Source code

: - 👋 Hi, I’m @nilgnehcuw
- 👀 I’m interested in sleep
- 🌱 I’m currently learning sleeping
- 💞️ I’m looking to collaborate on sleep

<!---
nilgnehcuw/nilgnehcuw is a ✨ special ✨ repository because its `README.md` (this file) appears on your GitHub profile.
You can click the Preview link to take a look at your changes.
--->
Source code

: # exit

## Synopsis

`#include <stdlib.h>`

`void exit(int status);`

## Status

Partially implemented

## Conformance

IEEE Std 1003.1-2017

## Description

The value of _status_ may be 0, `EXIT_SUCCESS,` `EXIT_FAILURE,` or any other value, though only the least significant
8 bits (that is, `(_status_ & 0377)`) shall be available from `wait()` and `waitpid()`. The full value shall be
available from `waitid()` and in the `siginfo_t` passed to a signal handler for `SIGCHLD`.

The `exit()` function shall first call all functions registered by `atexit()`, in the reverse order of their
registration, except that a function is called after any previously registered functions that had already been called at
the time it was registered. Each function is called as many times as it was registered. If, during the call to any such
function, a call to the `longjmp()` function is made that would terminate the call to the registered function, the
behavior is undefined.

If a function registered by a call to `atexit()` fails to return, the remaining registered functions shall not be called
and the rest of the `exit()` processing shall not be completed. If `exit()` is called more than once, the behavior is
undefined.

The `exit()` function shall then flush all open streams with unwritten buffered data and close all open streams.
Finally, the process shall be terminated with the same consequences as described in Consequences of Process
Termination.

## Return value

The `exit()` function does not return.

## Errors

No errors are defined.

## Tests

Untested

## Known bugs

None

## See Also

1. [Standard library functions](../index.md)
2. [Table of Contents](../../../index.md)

■ **WHAT IS NEEDED**: Please set down the entire listing once more, exactly as it stands.

■ **ANSWER BOX**:
Source code

: - 👋 Hi, I’m @nilgnehcuw
- 👀 I’m interested in sleep
- 🌱 I’m currently learning sleeping
- 💞️ I’m looking to collaborate on sleep

<!---
nilgnehcuw/nilgnehcuw is a ✨ special ✨ repository because its `README.md` (this file) appears on your GitHub profile.
You can click the Preview link to take a look at your changes.
--->
Source code

: # exit

## Synopsis

`#include <stdlib.h>`

`void exit(int status);`

## Status

Partially implemented

## Conformance

IEEE Std 1003.1-2017

## Description

The value of _status_ may be 0, `EXIT_SUCCESS,` `EXIT_FAILURE,` or any other value, though only the least significant
8 bits (that is, `(_status_ & 0377)`) shall be available from `wait()` and `waitpid()`. The full value shall be
available from `waitid()` and in the `siginfo_t` passed to a signal handler for `SIGCHLD`.

The `exit()` function shall first call all functions registered by `atexit()`, in the reverse order of their
registration, except that a function is called after any previously registered functions that had already been called at
the time it was registered. Each function is called as many times as it was registered. If, during the call to any such
function, a call to the `longjmp()` function is made that would terminate the call to the registered function, the
behavior is undefined.

If a function registered by a call to `atexit()` fails to return, the remaining registered functions shall not be called
and the rest of the `exit()` processing shall not be completed. If `exit()` is called more than once, the behavior is
undefined.

The `exit()` function shall then flush all open streams with unwritten buffered data and close all open streams.
Finally, the process shall be terminated with the same consequences as described in Consequences of Process
Termination.

## Return value

The `exit()` function does not return.

## Errors

No errors are defined.

## Tests

Untested

## Known bugs

None

## See Also

1. [Standard library functions](../index.md)
2. [Table of Contents](../../../index.md)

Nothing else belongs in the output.